(Exercise details) Search the records below for "zero" and copy every line it turns up in.

(The input)
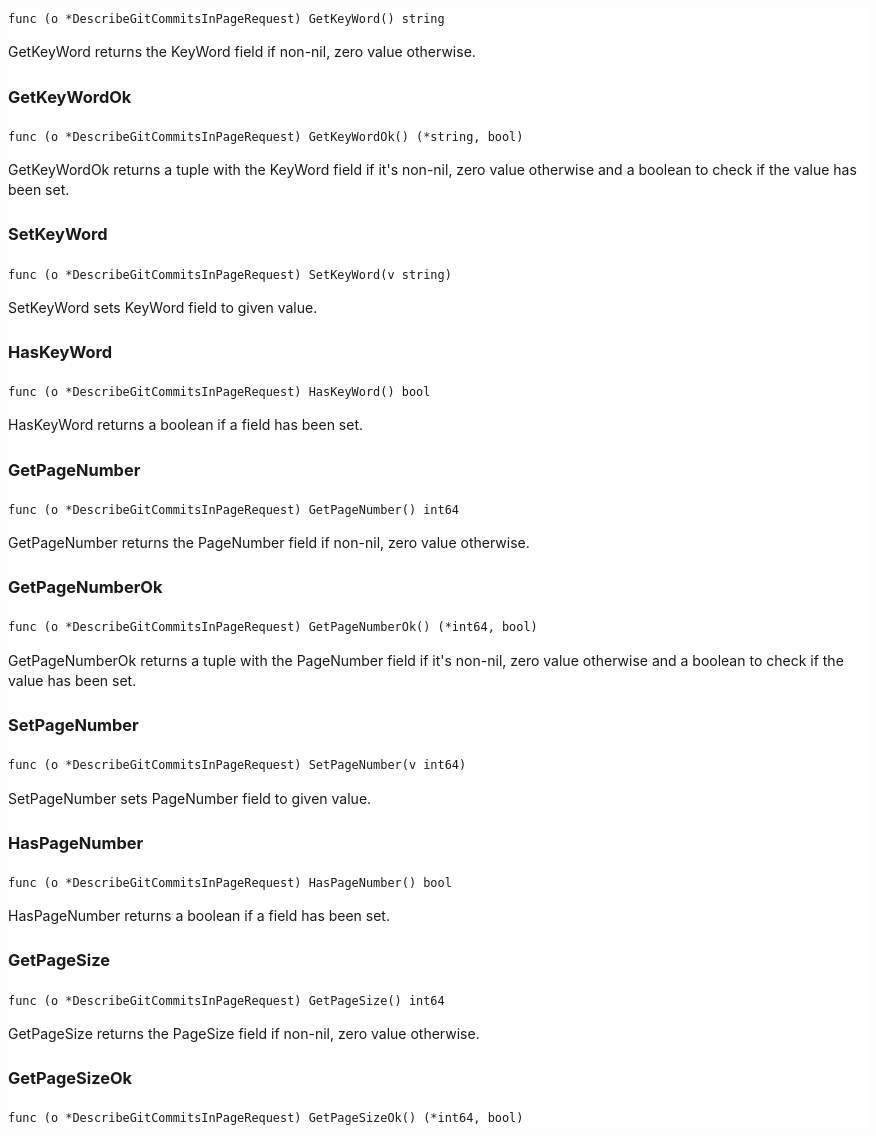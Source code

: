 `func (o *DescribeGitCommitsInPageRequest) GetKeyWord() string`

GetKeyWord returns the KeyWord field if non-nil, zero value otherwise.

### GetKeyWordOk

`func (o *DescribeGitCommitsInPageRequest) GetKeyWordOk() (*string, bool)`

GetKeyWordOk returns a tuple with the KeyWord field if it's non-nil, zero value otherwise
and a boolean to check if the value has been set.

### SetKeyWord

`func (o *DescribeGitCommitsInPageRequest) SetKeyWord(v string)`

SetKeyWord sets KeyWord field to given value.

### HasKeyWord

`func (o *DescribeGitCommitsInPageRequest) HasKeyWord() bool`

HasKeyWord returns a boolean if a field has been set.

### GetPageNumber

`func (o *DescribeGitCommitsInPageRequest) GetPageNumber() int64`

GetPageNumber returns the PageNumber field if non-nil, zero value otherwise.

### GetPageNumberOk

`func (o *DescribeGitCommitsInPageRequest) GetPageNumberOk() (*int64, bool)`

GetPageNumberOk returns a tuple with the PageNumber field if it's non-nil, zero value otherwise
and a boolean to check if the value has been set.

### SetPageNumber

`func (o *DescribeGitCommitsInPageRequest) SetPageNumber(v int64)`

SetPageNumber sets PageNumber field to given value.

### HasPageNumber

`func (o *DescribeGitCommitsInPageRequest) HasPageNumber() bool`

HasPageNumber returns a boolean if a field has been set.

### GetPageSize

`func (o *DescribeGitCommitsInPageRequest) GetPageSize() int64`

GetPageSize returns the PageSize field if non-nil, zero value otherwise.

### GetPageSizeOk

`func (o *DescribeGitCommitsInPageRequest) GetPageSizeOk() (*int64, bool)`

(Answer to the exercise)
GetKeyWord returns the KeyWord field if non-nil, zero value otherwise.
GetKeyWordOk returns a tuple with the KeyWord field if it's non-nil, zero value otherwise
GetPageNumber returns the PageNumber field if non-nil, zero value otherwise.
GetPageNumberOk returns a tuple with the PageNumber field if it's non-nil, zero value otherwise
GetPageSize returns the PageSize field if non-nil, zero value otherwise.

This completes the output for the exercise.